Source code for CIME.XML.env_mach_pes

"""
Interface to the env_mach_pes.xml file.  This class inherits from EntryID
"""
from CIME.XML.standard_module_setup import *
from CIME import utils
from CIME.XML.env_base import EnvBase
import math

logger = logging.getLogger(__name__)



[docs]
class EnvMachPes(EnvBase):
    def __init__(
        self,
        case_root=None,
        infile="env_mach_pes.xml",
        components=None,
        read_only=False,
        comp_interface="mct",
    ):
        """
        initialize an object interface to file env_mach_pes.xml in the case directory
        """
        self._components = components
        self._comp_interface = comp_interface

        schema = os.path.join(utils.get_schema_path(), "env_mach_pes.xsd")
        EnvBase.__init__(self, case_root, infile, schema=schema, read_only=read_only)


[docs]
    def add_comment(self, comment):
        if comment is not None:
            node = self.make_child("comment", text=comment)
            # make_child adds to the end of the file but we want it to follow the header
            # so we need to remove it and add it in the correct position
            self.remove_child(node)
            self.add_child(node, position=1)



[docs]
    def get_value(
        self,
        vid,
        attribute=None,
        resolved=True,
        subgroup=None,
    ):  # pylint: disable=arguments-differ
        # Special variable NINST_MAX is used to determine the number of
        # drivers in multi-driver mode.
        if vid == "NINST_MAX":
            # in the nuopc driver there is only a single NINST value
            value = 1
            for comp in self._components:
                if comp != "CPL":
                    value = max(value, self.get_value("NINST_{}".format(comp)))
            return value

        value = EnvBase.get_value(self, vid, attribute, resolved, subgroup)

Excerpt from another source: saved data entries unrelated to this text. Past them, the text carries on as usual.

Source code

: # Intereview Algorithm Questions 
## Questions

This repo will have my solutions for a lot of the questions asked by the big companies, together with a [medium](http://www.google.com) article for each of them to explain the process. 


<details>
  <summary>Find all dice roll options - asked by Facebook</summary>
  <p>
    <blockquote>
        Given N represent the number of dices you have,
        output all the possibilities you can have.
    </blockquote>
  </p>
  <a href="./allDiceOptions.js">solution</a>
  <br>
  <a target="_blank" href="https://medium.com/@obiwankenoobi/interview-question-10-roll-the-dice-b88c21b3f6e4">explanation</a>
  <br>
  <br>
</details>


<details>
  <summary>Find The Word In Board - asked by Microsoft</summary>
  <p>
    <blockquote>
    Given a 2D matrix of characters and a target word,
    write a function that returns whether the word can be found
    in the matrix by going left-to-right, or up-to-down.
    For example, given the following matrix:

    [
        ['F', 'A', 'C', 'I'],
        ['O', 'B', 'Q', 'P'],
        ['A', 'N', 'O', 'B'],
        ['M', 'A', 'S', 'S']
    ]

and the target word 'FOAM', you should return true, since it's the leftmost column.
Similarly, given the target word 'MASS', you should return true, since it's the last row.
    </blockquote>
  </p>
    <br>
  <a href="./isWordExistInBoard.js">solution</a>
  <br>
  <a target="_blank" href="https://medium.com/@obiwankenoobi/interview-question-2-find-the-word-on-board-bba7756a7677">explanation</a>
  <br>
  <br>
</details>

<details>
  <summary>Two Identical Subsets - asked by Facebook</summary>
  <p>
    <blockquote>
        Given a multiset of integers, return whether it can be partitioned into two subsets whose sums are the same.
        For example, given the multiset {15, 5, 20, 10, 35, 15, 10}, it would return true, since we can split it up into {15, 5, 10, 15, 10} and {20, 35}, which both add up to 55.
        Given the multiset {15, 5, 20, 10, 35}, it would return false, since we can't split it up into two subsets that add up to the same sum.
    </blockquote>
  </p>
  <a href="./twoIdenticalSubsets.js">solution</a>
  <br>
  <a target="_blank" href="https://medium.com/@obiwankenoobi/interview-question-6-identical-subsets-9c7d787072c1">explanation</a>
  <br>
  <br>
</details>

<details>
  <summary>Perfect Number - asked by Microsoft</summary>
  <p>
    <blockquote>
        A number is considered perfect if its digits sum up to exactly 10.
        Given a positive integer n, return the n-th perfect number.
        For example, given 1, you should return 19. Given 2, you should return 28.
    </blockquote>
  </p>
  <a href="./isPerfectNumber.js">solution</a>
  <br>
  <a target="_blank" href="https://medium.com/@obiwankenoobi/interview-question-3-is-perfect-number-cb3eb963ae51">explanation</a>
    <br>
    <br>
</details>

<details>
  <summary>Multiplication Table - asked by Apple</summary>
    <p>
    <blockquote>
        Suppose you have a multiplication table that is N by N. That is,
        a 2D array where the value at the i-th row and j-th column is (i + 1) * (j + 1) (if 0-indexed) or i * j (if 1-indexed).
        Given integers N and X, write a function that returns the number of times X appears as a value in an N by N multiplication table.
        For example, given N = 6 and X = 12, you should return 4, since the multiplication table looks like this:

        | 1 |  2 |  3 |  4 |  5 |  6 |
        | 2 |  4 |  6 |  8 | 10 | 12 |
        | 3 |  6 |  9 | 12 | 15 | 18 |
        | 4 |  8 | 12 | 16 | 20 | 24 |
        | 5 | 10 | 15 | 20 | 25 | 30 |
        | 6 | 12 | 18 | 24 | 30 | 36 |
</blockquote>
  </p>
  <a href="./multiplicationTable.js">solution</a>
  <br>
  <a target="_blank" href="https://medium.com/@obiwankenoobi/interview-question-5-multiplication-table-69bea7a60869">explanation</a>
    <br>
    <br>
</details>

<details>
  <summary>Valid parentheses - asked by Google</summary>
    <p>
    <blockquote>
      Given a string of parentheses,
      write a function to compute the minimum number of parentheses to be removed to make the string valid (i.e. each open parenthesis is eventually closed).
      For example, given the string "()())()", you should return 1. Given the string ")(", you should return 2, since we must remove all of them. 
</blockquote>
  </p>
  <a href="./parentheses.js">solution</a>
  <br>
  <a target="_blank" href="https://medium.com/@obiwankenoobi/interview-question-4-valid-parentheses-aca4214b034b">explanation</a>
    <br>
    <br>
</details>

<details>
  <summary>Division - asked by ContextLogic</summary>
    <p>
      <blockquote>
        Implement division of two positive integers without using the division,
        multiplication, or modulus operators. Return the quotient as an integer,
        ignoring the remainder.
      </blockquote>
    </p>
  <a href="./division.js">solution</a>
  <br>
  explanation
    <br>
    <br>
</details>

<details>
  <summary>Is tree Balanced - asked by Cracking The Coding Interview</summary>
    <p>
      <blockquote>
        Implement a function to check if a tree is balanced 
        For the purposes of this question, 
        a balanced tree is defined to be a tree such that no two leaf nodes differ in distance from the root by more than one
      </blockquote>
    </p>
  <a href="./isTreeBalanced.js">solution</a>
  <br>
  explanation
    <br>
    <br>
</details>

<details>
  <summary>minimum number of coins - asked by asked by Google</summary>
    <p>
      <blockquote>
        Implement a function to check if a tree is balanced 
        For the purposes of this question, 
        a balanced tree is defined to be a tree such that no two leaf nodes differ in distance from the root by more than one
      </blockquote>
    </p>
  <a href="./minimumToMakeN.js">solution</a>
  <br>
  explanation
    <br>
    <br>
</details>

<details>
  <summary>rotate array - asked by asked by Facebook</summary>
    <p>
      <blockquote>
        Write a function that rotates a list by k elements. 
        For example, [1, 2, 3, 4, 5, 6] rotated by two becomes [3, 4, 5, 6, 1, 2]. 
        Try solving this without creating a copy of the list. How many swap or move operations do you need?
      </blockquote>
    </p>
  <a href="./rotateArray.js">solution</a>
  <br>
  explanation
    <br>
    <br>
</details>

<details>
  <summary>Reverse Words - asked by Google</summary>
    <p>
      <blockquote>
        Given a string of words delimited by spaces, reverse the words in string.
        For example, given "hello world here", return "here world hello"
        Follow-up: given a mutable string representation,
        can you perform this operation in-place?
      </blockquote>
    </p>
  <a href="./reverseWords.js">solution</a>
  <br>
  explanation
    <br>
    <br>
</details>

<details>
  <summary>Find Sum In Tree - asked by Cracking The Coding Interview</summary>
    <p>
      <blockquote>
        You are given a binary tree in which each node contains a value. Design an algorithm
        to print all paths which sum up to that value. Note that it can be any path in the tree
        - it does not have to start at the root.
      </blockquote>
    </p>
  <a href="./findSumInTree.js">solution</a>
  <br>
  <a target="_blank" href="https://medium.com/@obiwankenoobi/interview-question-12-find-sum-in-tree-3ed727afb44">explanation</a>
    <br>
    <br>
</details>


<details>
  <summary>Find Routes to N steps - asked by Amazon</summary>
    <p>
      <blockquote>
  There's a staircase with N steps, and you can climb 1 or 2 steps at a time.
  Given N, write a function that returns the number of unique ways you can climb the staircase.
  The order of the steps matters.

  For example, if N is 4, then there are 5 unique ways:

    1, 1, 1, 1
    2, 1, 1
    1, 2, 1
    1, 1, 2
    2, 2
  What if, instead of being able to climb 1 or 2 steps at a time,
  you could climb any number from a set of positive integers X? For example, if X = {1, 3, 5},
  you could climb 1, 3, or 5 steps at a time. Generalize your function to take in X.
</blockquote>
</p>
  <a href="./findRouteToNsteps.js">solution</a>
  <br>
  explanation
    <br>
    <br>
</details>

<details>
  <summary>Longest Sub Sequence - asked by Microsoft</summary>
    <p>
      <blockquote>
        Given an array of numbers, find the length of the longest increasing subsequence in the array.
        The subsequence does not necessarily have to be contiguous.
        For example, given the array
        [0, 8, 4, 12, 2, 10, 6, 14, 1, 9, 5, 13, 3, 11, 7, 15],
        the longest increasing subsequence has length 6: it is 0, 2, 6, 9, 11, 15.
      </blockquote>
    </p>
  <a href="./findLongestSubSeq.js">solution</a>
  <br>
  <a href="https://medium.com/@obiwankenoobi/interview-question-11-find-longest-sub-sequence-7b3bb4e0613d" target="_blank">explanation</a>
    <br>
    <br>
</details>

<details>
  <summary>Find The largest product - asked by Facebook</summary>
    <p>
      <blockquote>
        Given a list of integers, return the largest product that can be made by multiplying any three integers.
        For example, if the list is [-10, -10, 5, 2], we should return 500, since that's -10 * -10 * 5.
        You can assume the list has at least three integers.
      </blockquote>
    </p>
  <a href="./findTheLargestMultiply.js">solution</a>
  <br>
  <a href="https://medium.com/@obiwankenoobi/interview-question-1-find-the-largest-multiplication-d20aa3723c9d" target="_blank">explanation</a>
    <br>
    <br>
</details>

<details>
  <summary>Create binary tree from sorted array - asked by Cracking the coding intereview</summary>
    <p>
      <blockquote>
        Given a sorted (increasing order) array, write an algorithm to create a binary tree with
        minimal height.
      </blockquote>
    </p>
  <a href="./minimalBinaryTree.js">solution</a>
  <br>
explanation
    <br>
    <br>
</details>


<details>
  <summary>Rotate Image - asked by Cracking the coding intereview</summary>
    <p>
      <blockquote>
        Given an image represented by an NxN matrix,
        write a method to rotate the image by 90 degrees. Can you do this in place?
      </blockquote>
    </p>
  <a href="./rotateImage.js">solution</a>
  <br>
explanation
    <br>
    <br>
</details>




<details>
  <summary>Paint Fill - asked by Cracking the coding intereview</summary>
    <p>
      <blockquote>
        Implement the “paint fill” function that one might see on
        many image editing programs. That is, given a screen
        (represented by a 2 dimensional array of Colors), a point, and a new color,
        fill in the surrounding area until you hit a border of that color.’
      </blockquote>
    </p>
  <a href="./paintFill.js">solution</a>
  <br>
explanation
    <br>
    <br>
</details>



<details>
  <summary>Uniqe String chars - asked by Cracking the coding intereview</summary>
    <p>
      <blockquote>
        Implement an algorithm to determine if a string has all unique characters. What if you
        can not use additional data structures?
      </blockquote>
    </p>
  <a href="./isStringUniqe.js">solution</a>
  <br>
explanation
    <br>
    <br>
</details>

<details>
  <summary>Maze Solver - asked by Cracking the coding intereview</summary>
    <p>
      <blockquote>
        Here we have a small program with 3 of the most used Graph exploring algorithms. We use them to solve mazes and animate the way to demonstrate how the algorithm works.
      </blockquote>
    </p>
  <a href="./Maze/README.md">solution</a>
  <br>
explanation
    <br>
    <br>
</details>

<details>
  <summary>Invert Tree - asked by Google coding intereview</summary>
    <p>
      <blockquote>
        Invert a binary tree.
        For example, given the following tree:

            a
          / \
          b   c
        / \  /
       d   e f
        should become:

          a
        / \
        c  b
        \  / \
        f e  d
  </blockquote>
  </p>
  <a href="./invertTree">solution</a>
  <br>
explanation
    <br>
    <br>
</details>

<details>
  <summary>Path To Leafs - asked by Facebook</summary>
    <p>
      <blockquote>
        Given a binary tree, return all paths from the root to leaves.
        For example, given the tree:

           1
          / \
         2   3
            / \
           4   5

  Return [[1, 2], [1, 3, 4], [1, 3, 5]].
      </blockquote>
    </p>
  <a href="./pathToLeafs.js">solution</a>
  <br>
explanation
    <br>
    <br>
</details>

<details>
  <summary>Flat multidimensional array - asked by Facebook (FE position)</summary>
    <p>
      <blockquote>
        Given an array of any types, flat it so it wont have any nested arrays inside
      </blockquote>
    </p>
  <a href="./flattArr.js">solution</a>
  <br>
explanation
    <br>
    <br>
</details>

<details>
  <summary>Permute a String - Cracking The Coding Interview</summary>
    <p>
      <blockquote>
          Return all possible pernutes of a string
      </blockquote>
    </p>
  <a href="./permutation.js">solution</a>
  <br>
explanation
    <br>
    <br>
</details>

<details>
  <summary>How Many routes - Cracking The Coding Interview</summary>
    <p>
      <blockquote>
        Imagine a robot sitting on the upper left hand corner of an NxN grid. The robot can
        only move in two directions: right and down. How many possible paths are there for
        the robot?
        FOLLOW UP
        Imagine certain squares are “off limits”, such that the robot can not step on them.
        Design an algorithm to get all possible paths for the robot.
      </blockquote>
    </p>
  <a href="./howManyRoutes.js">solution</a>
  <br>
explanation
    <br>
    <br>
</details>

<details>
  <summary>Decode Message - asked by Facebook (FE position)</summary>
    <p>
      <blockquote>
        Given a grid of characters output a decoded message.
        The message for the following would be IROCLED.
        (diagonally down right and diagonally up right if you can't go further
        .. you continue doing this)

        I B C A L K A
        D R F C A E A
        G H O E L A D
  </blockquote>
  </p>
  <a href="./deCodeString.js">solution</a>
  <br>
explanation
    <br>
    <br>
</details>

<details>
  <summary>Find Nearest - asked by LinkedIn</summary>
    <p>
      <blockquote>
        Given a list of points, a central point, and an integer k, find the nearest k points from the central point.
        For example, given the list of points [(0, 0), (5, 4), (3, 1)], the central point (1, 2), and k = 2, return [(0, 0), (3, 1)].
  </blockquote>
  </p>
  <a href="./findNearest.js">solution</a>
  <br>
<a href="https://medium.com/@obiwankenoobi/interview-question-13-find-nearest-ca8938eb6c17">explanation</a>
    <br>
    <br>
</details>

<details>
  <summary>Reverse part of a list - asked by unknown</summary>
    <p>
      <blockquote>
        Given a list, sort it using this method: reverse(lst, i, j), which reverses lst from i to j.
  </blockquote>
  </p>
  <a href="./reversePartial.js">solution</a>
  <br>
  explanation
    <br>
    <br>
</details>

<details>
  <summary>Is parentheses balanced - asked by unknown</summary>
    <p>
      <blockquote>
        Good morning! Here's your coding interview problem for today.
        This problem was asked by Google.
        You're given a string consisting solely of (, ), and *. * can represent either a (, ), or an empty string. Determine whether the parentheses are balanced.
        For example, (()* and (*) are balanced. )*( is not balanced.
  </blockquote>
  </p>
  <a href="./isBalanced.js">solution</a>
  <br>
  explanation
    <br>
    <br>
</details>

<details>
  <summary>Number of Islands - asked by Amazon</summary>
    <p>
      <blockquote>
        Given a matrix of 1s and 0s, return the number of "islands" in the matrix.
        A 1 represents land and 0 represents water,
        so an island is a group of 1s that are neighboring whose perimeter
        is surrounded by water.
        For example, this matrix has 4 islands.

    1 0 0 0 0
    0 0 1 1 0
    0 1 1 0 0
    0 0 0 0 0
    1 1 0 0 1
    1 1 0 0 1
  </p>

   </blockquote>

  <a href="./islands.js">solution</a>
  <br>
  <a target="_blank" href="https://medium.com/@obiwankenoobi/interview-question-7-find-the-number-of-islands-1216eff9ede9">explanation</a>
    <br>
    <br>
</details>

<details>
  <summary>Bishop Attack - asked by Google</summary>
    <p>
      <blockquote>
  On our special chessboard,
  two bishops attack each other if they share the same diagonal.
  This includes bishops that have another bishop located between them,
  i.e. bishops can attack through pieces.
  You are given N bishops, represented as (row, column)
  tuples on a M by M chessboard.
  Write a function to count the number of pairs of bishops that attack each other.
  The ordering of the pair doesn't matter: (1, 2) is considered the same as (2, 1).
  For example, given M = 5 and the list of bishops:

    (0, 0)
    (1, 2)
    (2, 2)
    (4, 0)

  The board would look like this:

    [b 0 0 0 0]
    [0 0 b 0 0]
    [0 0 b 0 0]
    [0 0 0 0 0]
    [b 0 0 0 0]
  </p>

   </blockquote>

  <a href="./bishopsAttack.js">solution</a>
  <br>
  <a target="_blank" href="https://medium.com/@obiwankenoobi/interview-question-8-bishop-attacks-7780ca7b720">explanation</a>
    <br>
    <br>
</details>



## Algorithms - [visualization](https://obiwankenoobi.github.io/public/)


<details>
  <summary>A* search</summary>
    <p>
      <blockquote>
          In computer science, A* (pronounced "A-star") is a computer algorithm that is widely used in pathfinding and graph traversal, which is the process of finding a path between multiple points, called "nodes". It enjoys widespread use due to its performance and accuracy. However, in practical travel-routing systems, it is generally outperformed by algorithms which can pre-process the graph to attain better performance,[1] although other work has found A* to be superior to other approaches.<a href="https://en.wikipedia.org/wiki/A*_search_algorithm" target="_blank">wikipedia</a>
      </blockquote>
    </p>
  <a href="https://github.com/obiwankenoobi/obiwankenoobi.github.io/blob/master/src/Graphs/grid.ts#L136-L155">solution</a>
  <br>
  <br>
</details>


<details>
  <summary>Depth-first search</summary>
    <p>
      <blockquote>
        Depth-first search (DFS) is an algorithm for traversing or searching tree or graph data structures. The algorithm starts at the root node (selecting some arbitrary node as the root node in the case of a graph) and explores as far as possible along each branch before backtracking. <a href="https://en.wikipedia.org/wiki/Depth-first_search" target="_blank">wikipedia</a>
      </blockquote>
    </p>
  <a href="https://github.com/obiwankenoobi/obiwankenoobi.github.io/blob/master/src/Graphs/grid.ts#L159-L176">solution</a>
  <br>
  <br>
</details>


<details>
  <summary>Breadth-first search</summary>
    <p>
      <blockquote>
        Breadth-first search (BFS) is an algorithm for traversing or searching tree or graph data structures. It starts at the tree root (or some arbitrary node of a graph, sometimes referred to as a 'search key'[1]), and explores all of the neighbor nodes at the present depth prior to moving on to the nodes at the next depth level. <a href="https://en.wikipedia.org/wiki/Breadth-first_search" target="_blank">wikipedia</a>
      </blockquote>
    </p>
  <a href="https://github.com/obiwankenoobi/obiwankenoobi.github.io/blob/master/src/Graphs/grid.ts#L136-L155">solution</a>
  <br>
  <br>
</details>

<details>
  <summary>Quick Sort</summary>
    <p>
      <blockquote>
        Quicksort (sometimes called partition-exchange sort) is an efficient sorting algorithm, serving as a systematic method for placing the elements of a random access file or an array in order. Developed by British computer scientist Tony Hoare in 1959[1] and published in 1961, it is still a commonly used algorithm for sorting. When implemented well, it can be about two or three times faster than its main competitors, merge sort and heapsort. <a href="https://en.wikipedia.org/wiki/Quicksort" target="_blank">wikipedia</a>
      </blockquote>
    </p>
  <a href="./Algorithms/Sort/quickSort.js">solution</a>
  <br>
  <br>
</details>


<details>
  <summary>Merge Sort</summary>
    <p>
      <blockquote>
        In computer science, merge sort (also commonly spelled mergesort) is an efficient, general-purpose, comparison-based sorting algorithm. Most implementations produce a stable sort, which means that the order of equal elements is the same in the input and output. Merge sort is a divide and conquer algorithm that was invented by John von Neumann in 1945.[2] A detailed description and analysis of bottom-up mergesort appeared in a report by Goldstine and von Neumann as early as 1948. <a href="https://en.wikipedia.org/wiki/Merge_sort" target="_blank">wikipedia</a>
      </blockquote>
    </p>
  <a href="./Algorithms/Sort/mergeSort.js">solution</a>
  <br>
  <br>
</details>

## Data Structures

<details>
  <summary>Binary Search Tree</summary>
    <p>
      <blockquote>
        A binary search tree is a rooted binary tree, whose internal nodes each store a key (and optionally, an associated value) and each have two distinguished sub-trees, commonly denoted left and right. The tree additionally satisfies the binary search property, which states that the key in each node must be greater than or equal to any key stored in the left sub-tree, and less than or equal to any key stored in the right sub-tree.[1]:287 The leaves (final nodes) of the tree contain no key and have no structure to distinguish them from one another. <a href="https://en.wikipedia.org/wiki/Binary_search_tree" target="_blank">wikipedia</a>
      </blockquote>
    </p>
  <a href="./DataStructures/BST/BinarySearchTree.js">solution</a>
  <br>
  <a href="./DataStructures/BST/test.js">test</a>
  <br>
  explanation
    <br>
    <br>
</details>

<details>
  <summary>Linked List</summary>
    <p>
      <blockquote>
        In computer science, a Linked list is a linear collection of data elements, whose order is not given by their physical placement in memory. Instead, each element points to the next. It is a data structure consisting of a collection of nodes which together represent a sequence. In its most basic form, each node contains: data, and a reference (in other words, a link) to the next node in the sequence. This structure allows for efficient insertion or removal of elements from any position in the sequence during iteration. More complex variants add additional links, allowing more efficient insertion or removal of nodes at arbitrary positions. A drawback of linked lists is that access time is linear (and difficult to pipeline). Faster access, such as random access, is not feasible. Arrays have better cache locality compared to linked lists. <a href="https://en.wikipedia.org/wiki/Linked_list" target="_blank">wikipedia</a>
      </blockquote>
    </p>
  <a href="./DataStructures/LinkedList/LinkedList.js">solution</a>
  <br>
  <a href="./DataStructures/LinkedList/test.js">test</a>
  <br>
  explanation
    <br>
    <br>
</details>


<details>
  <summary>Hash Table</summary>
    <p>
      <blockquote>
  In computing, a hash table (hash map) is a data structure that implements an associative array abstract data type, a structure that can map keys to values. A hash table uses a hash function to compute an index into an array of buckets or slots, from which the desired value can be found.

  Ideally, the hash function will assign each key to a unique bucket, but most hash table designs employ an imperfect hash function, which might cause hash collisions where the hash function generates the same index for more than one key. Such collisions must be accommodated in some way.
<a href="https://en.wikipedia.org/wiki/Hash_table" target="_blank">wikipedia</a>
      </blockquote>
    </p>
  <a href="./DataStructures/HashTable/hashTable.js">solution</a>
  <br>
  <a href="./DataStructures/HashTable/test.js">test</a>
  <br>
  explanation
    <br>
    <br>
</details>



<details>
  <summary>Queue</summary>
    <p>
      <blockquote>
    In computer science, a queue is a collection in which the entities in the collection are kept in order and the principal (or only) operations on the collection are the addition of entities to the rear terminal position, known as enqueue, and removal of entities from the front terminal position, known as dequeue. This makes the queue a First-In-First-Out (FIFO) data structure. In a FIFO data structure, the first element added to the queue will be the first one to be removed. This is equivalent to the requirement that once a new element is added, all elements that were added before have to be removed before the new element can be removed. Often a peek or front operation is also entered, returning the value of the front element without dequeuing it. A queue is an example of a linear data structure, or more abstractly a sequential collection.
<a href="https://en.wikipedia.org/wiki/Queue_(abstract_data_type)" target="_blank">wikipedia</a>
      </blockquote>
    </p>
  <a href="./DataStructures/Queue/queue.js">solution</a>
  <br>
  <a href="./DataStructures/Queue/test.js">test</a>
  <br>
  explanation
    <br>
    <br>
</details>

        if "NTASKS" in vid or "ROOTPE" in vid:
            max_mpitasks_per_node = self.get_value("MAX_MPITASKS_PER_NODE")
            max_cputasks_per_gpu_node = self.get_value("MAX_CPUTASKS_PER_GPU_NODE")
            ngpus_per_node = self.get_value("NGPUS_PER_NODE")
            if (ngpus_per_node and value) and value < 0:
                value = -1 * value * max_cputasks_per_gpu_node
            elif value and value < 0:
                value = -1 * value * max_mpitasks_per_node
        # in the nuopc driver there is only one NINST value
        # so that NINST_{comp} = NINST
        if "NINST_" in vid and value is None:
            value = self.get_value("NINST")
        return value



[docs]
    def set_value(self, vid, value, subgroup=None, ignore_type=False):
        """
        Set the value of an entry-id field to value
        Returns the value or None if not found
        subgroup is ignored in the general routine and applied in specific methods
        """
        if vid == "MULTI_DRIVER" and value:
            ninst_max = self.get_value("NINST_MAX")
            for comp in self._components:
                if comp == "CPL":
                    continue
                ninst = self.get_value("NINST_{}".format(comp))
                expect(
                    ninst == ninst_max,
                    "All components must have the same NINST value in multi_driver mode.  NINST_{}={} shoud be {}".format(
                        comp, ninst, ninst_max
                    ),
                )

        if ("NTASKS" in vid or "NTHRDS" in vid) and vid != "PIO_ASYNCIO_NTASKS":
            expect(value != 0, f"Cannot set NTASKS or NTHRDS to 0 {vid}")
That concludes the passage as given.